(Exercise goal)
Take from the listing each line that has the string "align".

[Opening Source records section]

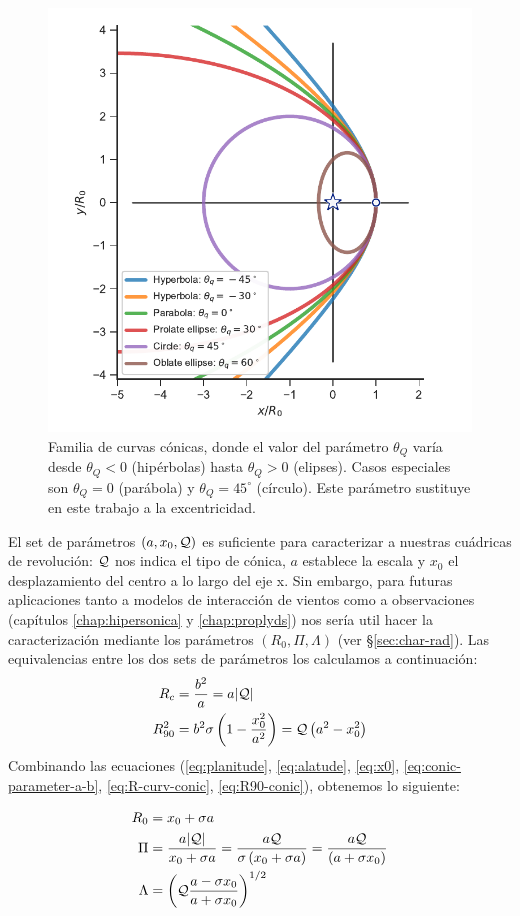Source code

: \begin{figure}
  \includegraphics[width = 0.5\linewidth]{./Figures/conic1}
  \caption{Familia de curvas cónicas, donde el valor del parámetro $\theta_Q$ varía desde $\theta_Q < 0$ (hipérbolas) hasta $\theta_Q > 0$ (elipses). Casos especiales son $\theta_Q = 0$ (parábola) y $\theta_Q = 45^\circ$ (círculo). Este parámetro sustituye en este trabajo a la excentricidad.}
  \label{fig:conics-family}
\end{figure}
El set de parámetros $(a, x_0, \mathcal{Q})$ es suficiente para caracterizar a nuestras cuádricas de revolución: $\mathcal{Q}$ nos indica el tipo de cónica, $a$ establece la escala y $x_0$ el desplazamiento del centro a lo largo del eje x. Sin embargo, para futuras aplicaciones tanto a modelos de interacción de vientos como a observaciones (capítulos \ref{chap:hipersonica} y \ref{chap:proplyds}) nos sería util hacer la caracterización mediante los parámetros $(R_0, \Pi, \Lambda)$ (ver \S \ref{sec:char-rad}). Las equivalencias entre los dos sets de parámetros los calculamos a continuación:
\begin{align} 
  R_c &= \frac{b^2}{a} = a|\mathcal{Q}|\label{eq:R-curv-conic}\\
  R^2_{90} &= b^2\sigma\left(1 - \frac{x^2_0}{a^2}\right) = \mathcal{Q}\left(a^2 - x^2_0\right)\label{eq:R90-conic} 
\end{align}
Combinando las ecuaciones (\ref{eq:planitude}, \ref{eq:alatude}, \ref{eq:x0}, \ref{eq:conic-parameter-a-b}, \ref{eq:R-curv-conic}, \ref{eq:R90-conic}), obtenemos lo siguiente:

\begin{align}
  R_0 &= x_0 + \sigma a \label{eq:R0}\\
  \Pi &= \frac{a|\mathcal{Q}|}{x_0 + \sigma a} = \frac{a\mathcal{Q}}{\sigma\left(x_0 + \sigma a\right)} = \frac{a\mathcal{Q}}{\left(a + \sigma x_0\right)}\label{eq:quadric-planitude}\\
  \Lambda &= \left(\mathcal{Q}\frac{a-\sigma x_0}{a + \sigma x_0}\right)^{1/2}
\end{align}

[Closing Source records section]

(The completed task)
\begin{align} 
\end{align}
\begin{align}
\end{align}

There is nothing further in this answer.